• **ACTIVITY**
A line belongs in the answer if it contains "MySQL"; copy every such line from the entries below.

• **SOURCE MATERIAL**
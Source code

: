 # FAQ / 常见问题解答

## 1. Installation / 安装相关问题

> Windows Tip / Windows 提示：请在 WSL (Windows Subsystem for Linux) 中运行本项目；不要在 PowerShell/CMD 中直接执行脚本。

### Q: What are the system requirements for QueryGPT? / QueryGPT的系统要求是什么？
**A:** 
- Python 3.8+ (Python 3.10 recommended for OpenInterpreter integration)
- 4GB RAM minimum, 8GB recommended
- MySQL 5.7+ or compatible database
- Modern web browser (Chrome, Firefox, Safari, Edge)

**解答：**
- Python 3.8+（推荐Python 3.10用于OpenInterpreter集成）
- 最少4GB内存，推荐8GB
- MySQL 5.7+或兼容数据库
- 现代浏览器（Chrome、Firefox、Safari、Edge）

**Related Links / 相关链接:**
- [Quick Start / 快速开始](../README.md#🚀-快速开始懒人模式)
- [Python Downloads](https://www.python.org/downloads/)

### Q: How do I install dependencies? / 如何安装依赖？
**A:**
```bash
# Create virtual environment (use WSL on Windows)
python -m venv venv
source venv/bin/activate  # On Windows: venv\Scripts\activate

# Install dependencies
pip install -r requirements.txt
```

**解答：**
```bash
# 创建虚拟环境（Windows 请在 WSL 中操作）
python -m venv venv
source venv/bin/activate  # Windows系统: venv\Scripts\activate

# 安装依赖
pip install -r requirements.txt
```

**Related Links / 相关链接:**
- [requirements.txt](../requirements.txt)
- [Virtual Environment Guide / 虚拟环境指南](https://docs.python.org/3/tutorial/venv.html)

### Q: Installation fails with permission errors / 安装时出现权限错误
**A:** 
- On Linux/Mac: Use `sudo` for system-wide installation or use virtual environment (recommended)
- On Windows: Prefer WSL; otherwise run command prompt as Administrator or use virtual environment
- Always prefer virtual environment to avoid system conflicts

• **EXERCISE RESULT**
- MySQL 5.7+ or compatible database
- MySQL 5.7+或兼容数据库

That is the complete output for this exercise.